About the Zapatista Movement of National Liberation

During the first hours of the 1st January, 1994, while New Year’s celebrations were getting to an end and the North American Free Trade Agreement (NAFTA) was about to be put into action, an army emerged from the rainforests of Chiapas, Mexico with the intention to take over seven villages, including one of the most important cities of the state: San Cristóbal de las Casas.

This army – named The Zapatista Army of National Liberation (EZLN) in honour of the Mexican revolutionary Emiliano Zapata who created his own army and defeated the USA military while helping overthrown Mexican dictator Porfirio Díaz – also released the First Declaration of the Lacandona Jungle and the Women's Revolutionary Law. Without a warning, and with a strong “Today, we say enough is enough” as initial sentence, the armed group demanded "jobs, land, housing, food, health, education, independence, freedom, democracy, justice, and peace." (General Command of the EZLN, 1993).

This war declaration from the EZLN to the Mexican government started circulating via fax from the headquarters of the local newspaper Tiempo – leaded by Concepción Villafuerte and journalist Gaspar Morquecho – in San Cristóbal de las Casas, Chiapas to Agence France-Presse in Paris, and later on to other international media; making it clear not only that the spoken/written word was a central part of the movement, but also that the use of electronic media would play a key role in the diffusion of their ideals.

Figure 2: VICE (2014) The Zapatista Uprising (20 Years Later).

The Zapatista Army of National Liberation’s up-rise in 1994 was the consequence of a series of talks and activities previously developed by the group. It was exactly 10 years before the up-rise that the first Zapatista meetings began to take place; the army – conformed by indigenous and mestizo people mainly from Chiapas – started with 6 members but it exponentially grew as their ideals spread across the South East of Mexico, and in just 5 years of activity they were already 1,200 members.

The EZLN reclaimed the political word through a history of struggle and built a strong community by doing what the government hadn’t done: listen to the people. In 1994, the army went from being perceived as the soldiers of the mountains to the people’s army, they believe in the democratic support and that’s exactly what has made them indestructible until this day.

We can identify three main axes of action inside the movement:

·        The military axis, which encompasses all the military activity and a strong ideology about weapons. Here, they think about the possession of guns mainly as an act of defence, where they can agree not to use them but wouldn’t give them up if asked.

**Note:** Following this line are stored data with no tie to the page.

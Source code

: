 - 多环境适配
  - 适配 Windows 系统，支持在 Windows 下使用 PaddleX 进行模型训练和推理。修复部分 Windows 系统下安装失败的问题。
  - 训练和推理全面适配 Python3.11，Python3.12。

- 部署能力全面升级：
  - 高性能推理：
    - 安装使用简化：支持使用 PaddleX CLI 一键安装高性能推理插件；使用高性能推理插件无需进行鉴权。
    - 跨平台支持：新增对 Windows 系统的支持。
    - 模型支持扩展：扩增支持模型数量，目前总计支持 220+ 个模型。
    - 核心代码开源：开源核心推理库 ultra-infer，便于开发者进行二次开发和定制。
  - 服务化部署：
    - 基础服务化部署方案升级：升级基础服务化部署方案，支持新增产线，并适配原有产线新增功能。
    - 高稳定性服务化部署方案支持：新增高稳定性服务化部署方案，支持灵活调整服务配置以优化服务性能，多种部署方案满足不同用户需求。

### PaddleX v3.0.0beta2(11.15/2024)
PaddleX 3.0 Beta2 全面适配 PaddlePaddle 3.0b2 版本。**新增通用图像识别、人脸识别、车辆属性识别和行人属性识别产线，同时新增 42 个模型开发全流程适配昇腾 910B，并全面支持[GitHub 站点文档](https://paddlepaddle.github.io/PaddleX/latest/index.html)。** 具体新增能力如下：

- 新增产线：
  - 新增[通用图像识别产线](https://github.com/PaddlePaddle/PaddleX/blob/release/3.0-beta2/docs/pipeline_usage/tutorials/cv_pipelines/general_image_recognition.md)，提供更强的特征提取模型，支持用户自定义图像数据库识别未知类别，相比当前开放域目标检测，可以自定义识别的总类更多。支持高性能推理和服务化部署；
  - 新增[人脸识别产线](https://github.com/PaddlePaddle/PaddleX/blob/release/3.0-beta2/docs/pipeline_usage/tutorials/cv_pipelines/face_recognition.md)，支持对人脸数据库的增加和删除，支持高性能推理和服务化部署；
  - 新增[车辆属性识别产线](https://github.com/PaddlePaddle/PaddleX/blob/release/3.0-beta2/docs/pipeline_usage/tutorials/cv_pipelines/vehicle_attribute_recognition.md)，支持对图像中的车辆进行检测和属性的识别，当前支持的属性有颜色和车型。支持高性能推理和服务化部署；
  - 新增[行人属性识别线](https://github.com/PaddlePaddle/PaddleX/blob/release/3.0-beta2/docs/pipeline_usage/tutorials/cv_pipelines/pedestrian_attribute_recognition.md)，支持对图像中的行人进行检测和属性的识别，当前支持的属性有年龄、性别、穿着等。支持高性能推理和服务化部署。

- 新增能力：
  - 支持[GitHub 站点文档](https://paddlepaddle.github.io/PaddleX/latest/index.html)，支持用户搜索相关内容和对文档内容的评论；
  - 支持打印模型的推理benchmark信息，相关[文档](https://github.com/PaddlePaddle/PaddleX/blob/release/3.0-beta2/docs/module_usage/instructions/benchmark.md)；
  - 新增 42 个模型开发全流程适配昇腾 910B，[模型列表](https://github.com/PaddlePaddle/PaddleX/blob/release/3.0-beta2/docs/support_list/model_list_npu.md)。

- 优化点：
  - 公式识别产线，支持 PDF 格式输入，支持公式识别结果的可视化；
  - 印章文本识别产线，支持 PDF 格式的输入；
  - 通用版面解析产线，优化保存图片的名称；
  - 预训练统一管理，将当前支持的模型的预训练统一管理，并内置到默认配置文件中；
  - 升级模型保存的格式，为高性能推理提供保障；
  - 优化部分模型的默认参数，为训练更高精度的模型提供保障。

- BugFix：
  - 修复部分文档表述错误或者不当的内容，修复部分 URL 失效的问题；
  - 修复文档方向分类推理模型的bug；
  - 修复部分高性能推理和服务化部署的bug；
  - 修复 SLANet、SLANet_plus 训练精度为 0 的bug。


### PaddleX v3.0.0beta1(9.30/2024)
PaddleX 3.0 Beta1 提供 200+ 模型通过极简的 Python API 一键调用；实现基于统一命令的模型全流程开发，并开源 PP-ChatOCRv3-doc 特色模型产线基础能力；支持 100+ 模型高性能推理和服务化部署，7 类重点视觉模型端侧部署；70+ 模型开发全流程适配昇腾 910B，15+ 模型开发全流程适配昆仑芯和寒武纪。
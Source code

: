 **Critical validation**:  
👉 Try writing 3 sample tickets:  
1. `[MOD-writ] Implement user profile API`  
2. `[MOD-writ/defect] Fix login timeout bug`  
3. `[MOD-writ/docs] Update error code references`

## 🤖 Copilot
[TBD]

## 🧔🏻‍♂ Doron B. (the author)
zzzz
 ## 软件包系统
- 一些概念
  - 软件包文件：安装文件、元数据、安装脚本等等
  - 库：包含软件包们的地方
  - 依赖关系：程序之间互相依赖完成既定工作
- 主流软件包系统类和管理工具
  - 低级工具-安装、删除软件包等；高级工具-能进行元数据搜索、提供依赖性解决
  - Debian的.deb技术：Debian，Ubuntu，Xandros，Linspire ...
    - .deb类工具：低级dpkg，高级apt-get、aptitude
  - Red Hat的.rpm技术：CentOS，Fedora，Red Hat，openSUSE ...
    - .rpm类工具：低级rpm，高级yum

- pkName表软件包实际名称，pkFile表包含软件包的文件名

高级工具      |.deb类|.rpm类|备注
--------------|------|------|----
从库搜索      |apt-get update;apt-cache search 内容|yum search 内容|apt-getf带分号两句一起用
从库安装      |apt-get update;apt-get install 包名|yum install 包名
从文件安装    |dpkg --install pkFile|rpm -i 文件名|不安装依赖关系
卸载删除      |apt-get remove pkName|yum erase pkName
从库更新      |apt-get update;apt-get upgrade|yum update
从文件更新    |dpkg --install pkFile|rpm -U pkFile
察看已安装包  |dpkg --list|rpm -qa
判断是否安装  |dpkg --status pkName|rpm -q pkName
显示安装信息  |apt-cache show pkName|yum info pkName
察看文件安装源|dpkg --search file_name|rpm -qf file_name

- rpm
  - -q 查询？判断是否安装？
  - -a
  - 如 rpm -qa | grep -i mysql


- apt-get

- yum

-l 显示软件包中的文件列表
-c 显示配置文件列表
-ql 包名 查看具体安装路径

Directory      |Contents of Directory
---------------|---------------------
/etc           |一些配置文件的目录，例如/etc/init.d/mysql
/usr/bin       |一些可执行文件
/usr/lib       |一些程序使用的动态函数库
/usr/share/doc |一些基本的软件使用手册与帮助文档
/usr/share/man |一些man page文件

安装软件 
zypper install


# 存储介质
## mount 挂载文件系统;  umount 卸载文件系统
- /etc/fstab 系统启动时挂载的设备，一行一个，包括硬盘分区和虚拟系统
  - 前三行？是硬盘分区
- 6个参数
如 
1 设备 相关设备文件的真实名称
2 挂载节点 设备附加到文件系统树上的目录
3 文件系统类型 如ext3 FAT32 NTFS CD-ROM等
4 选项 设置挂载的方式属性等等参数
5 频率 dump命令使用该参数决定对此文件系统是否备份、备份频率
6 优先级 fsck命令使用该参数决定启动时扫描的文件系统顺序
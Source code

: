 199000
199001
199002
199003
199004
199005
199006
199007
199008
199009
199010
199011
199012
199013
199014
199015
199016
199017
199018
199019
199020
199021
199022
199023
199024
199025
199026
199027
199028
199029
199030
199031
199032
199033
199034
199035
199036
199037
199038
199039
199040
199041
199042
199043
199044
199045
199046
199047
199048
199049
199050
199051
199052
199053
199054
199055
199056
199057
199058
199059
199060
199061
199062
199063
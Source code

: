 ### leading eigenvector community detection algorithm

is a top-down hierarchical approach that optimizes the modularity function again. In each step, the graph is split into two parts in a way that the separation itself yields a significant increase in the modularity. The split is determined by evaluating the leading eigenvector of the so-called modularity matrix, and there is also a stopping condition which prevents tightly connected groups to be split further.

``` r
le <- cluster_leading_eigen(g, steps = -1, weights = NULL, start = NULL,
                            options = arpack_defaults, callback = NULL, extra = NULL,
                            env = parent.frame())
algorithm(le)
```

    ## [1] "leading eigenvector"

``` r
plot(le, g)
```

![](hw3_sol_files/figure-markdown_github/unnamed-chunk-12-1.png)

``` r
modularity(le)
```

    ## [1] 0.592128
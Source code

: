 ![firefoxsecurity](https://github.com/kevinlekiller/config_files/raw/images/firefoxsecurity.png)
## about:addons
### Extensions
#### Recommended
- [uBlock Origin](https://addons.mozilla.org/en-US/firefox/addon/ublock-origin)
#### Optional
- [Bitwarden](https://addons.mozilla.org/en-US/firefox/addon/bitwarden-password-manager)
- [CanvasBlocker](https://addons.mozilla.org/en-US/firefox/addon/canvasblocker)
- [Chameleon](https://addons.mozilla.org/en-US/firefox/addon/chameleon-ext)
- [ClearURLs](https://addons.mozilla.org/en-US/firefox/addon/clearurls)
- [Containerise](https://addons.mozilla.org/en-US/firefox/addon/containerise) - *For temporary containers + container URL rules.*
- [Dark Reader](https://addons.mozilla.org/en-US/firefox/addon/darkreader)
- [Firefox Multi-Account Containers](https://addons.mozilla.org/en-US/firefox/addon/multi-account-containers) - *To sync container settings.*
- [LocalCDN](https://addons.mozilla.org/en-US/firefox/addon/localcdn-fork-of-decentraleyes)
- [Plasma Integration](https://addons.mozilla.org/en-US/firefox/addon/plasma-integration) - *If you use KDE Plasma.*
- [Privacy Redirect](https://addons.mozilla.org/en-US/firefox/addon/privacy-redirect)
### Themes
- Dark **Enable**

·        The word axis, conformed by talks, written releases and, more importantly, the close dialogue with the civil society. This axis focuses in the power of language as well as the politics of poetry. This area is leaded by Subcomandante Marcos, writer and poet who is also known as Delegate Zero and Subcomandante Galeano. He is, perhaps, one of the most well-known figures of the movement due to his position as public spokesperson.

·        The creation axis, where all the development and organization of the Zapatista movement takes place. This area looks after the structure of independent villages as well as the movement itself. Leaded by various self-taught strategists who would weave together the ideals of the EZLN to create an appropriate environment inside of the group.

For this essay, I will focus on the word axis and how it became the main area to achieve socio-political change as well as a ground-breaking dialogue space where the conversations between various individuals/communities is encouraged.

 

Online presence and tactical poetics

On 30th January 1996, just a couple of years after the Zapatista up-rise, the army released the First Declaration of La Realidad for Humanity and against Neoliberalism where they called for an intercontinental anti-neoliberalism gathering. They went from talking to the Latin American people to approaching a worldwide audience – the EZLN message started pouring outside of the country with various acts of solidarity such as the song People of the Sun, written by Zack de la Rocha after visiting Chiapas and released in August 1996, performed by the American band Rage Against the Machine – aiming to bridge ideas and open up the exchange of tactics that could potentially lead to change.

 

Figure 3: RATMVEVO (2011) Rage Against The Machine - People of the Sun.

In this new declaration, the EZLN stated:

“The Zapatista Army of National Liberation Speaks to all who struggle for human values of democracy, liberty and justice. To all who force themselves to resist the world crime known as "Neoliberalism" and aim for humanity and hope to be better, be synonyms of future. To all individuals, groups, collectives, movements, social, civic and political organizations, neighbourhood associations, cooperatives, all the lefts known and to be known; non-governmental organizations, groups in solidarity with struggles of the world people, bands, tribes, intellectuals, indigenous people, students, musicians, workers, artists, teachers, peasants, cultural groups, youth movements, alternative communication media, ecologists, tenants, lesbians, homosexuals, feminists, pacifists. To all human beings without a home, without land, without work, without food, without health, without education, without freedom, without justice, without independence, without democracy, without peace, without tomorrow. To all who, no matter colours, race or borders, make of hope a weapon and a shield. And calls together for the First Intercontinental Gathering for Humanity and Against Neoliberalism.”    (General Command of the EZLN, 1996)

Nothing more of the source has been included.